Section 25 provides for miscellaneous amendments to the Social Welfare and Pensions Act 2007.

Amendments to the Pensions Act 1990

These changes mainly arise from the recommendations of the "Report of the Pension Board to the Minister for Social and Family Affairs on Trusteeship." The report was published in November 2006. The recommendations in this report are aimed at enhancing both the governance of occupational pension schemes and the protection of the pension rights of scheme members.

These changes will facilitate the implementation of recommendations in this report.

Section 26 provides for the definition of Principal Act for the purposes of Part 3.

Section 27 proposes to bring registered third party administrators of pension schemes under the remit of the Pensions Act. Third party administrators are currently unregulated in terms of scheme administration work carried out on behalf of the trustees of pension schemes. The Pensions Act is being amended to bring such third party administrators within the remit of the Act in relation to certain core functions that they perform on behalf of trustees. Pension scheme administrators will now be required to register with the Pensions Board before they can carry out these core functions and the Pensions Board will have responsibility to audit administration service standards and to remove registration or apply sanctions if required standards are not met.

Section 28 provides for enhancements to the existing provisions in relation to the training of trustees of pension schemes as recommended in the report of the Pensions Board on Trusteeship. While trustees are required, at the moment, to disclose in their annual report whether they have access to trustee training, continuous and quality training is not compulsory and research has indicated that ongoing quality training is not the norm. The proposed amendments will put an obligation on employers to arrange trustee training for each individual trustee within six months of their appointment and at least every two years thereafter and will put an obligation on trustees to undertake this training.

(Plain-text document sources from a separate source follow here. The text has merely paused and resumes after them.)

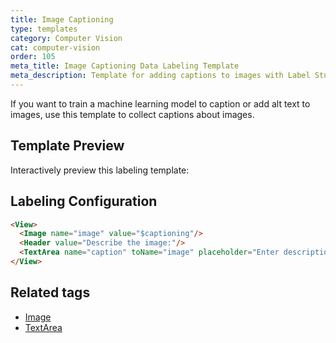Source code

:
 ```yaml
---
title: Image Captioning
type: templates
category: Computer Vision
cat: computer-vision
order: 105
meta_title: Image Captioning Data Labeling Template
meta_description: Template for adding captions to images with Label Studio for your machine learning and data science projects.
---
```


If you want to train a machine learning model to caption or add alt text to images, use this template to collect captions about images. 

## Template Preview

Interactively preview this labeling template:

<div id="main-preview"></div>

## Labeling Configuration

```html
<View>
  <Image name="image" value="$captioning"/>
  <Header value="Describe the image:"/>
  <TextArea name="caption" toName="image" placeholder="Enter description here..." rows="5" maxSubmissions="1"/>
</View>
```

## Related tags

- [Image](/tags/image.html)
- [TextArea](/tags/textarea.html)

Section 29 and Schedule 2 provides for a number of miscellaneous amendments to the Pensions Act 1990 which are mainly technical in nature.

Amendments to Other Acts

The Bill provides for a small number of amendments to other Acts as follows:

Section 30 and section 31 of the Bill provides for consequential amendments to the Family Law Act 1995 and the Family Law (Divorce) Act 1996 to mirror the amendments made above to the Pensions Act 1990 in relation to the definition of "Defined contribution scheme".


I commend the Bill to the House and look forward to a constructive debate.